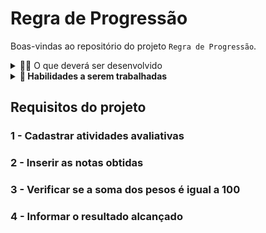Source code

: # Regra de Progressão

Boas-vindas ao repositório do projeto `Regra de Progressão`.  


<details>
  <summary>👨‍💻 O que deverá ser desenvolvido</summary><br />

Este projeto tem como objetivo auxiliar os estudantes da Trybe a gerenciar suas atividades avaliativas e acompanhar seu progresso ao longo dos períodos de estudo. A seguir, detalhamos as funcionalidades e o propósito deste programa implementado em Java.

Funcionalidades
Cadastro de Atividades Avaliativas:

Os estudantes podem cadastrar diversas atividades avaliativas, como exercícios e projetos, para cada período de estudo.

Inserção de Notas:

É possível inserir as notas obtidas em cada uma das atividades cadastradas para o período.

Cálculo do Percentual Alcançado:
O programa calcula automaticamente o percentual alcançado com base nas notas inseridas, oferecendo uma visão clara do desempenho do estudante.

Determinação de Aprovação ou Reprovação:
Com base no percentual alcançado (85% é o mínimo exigido), o programa indica se o estudante foi aprovado ou reprovado no período.

</details>

<details>
  <summary><strong>📝 Habilidades a serem trabalhadas</strong></summary>

Neste exercício, verificamos se você é capaz de:

- `Lembrar`
  Será necessário lembrar os conceitos e as instruções relacionados ao programa em Java, bem como as regras e as etapas do sistema de avaliação da Trybe.

- `Compreender`
  Será necessário compreender os requisitos e as funcionalidades do programa em Java, assim como a lógica por trás do cálculo do percentual alcançado.

- `Aplicar`
  Será necessário aplicar seus conhecimentos em programação Java para desenvolver o programa que permite cadastrar atividades, inserir notas e calcular o percentual alcançado.

- `Analisar`
  Durante o desenvolvimento do programa, a pessoa estudante analisará diferentes casos de uso e situações para garantir que o programa funcione corretamente em diversas circunstâncias.

- `Avaliar`
  A avaliação das notas e dos cálculos do percentual alcançados permitirá à pessoa estudante que avalie o próprio desempenho e determine se ela foi aprovada ou reprovada.

- `Criar`
  A criação do programa em Java em si é um ato criativo, em que a pessoa estudante construirá um sistema funcional que atende aos requisitos estabelecidos.

- `Solucionar problemas`
  Durante o desenvolvimento do programa, podem surgir desafios e problemas que exigirão habilidades de resolução de problemas para identificar e corrigir os erros.

</details>

## Requisitos do projeto

### 1 - Cadastrar atividades avaliativas
### 2 - Inserir as notas obtidas
### 3 - Verificar se a soma dos pesos é igual a 100
### 4 - Informar o resultado alcançado 


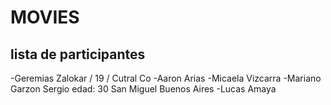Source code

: # MOVIES
## lista de participantes
-Geremias Zalokar / 19 / Cutral Co 
-Aaron Arias
-Micaela Vizcarra
-Mariano Garzon Sergio edad: 30 San Miguel Buenos Aires
-Lucas Amaya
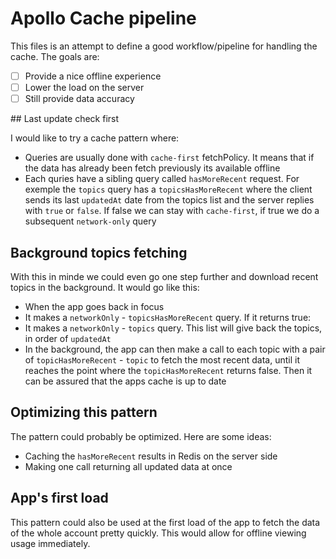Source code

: # Apollo Cache pipeline

This files is an attempt to define a good workflow/pipeline for handling the cache. The goals are:

- [ ] Provide a nice offline experience
- [ ] Lower the load on the server
- [ ] Still provide data accuracy

## Last update check first

I would like to try a cache pattern where:

* Queries are usually done with `cache-first` fetchPolicy. It means that if the data has already been fetch previously its available offline
* Each quries have a sibling query called `hasMoreRecent` request. For exemple the `topics` query has a `topicsHasMoreRecent` where the client sends its last `updatedAt` date from the topics list and the server replies with `true` or `false`. If false we can stay with `cache-first`, if true we do a subsequent `network-only` query

## Background topics fetching

With this in minde we could even go one step further and download recent topics in the background. It would go like this:

* When the app goes back in focus
* It makes a `networkOnly` - `topicsHasMoreRecent` query. If it returns true:
* It makes a `networkOnly` - `topics` query. This list will give back the topics, in order of `updatedAt`
* In the background, the app can then make a call to each topic with a pair of `topicHasMoreRecent` - `topic` to fetch the most recent data, until it reaches the point where the `topicHasMoreRecent` returns false. Then it can be assured that the apps cache is up to date

## Optimizing this pattern

The pattern could probably be optimized. Here are some ideas:

* Caching the `hasMoreRecent` results in Redis on the server side
* Making one call returning all updated data at once

## App's first load

This pattern could also be used at the first load of the app to fetch the data of the whole account pretty quickly. This would allow for offline viewing usage immediately.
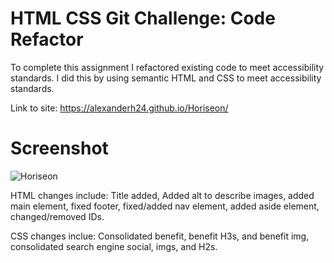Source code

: # HTML CSS Git Challenge: Code Refactor
To complete this assignment I refactored existing code to meet accessibility standards. I did this by using semantic HTML and CSS to meet accessibility standards. 

Link to site: https://alexanderh24.github.io/Horiseon/

# Screenshot
![Horiseon](https://user-images.githubusercontent.com/98491350/161409141-65912a4d-f230-48d2-81bd-6dfc75e12805.png)


 HTML changes include: Title added, Added alt to describe images, added main element, fixed footer, fixed/added nav element, added aside element, changed/removed IDs.      

 CSS changes inclue: Consolidated benefit, benefit H3s, and benefit img, consolidated search engine social, imgs, and H2s.

   
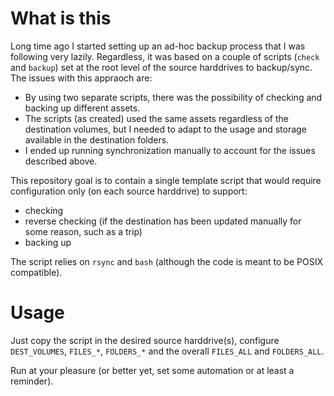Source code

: # What is this

Long time ago I started setting up an ad-hoc backup process that I was following very lazily.
Regardless, it was based on a couple of scripts (`check` and `backup`) set at the root level of the source harddrives to backup/sync. The issues with this appraoch are:

* By using two separate scripts, there was the possibility of checking and backing up different assets.
* The scripts (as created) used the same assets regardless of the destination volumes, but I needed to adapt to the usage and storage available in the destination folders.
* I ended up running synchronization manually to account for the issues described above.

This repository goal is to contain a single template script that would require configuration only (on each source harddrive) to support:

* checking
* reverse checking (if the destination has been updated manually for some reason, such as a trip)
* backing up

The script relies on `rsync` and `bash` (although the code is meant to be POSIX compatible).

# Usage

Just copy the script in the desired source harddrive(s), configure `DEST_VOLUMES`, `FILES_*`, `FOLDERS_*`
and the overall `FILES_ALL` and `FOLDERS_ALL`.

Run at your pleasure (or better yet, set some automation or at least a reminder).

= = = =

### TASK TO CARRY OUT
From the first line of the records through the line containing "<summary>👨‍💻 O que", please output exactly those lines and nothing more, leaving out the pictures.

### RESPONSE FOR THIS EXERCISE
Source code

: # Regra de Progressão

Boas-vindas ao repositório do projeto `Regra de Progressão`.  


<details>
  <summary>👨‍💻 O que deverá ser desenvolvido</summary><br />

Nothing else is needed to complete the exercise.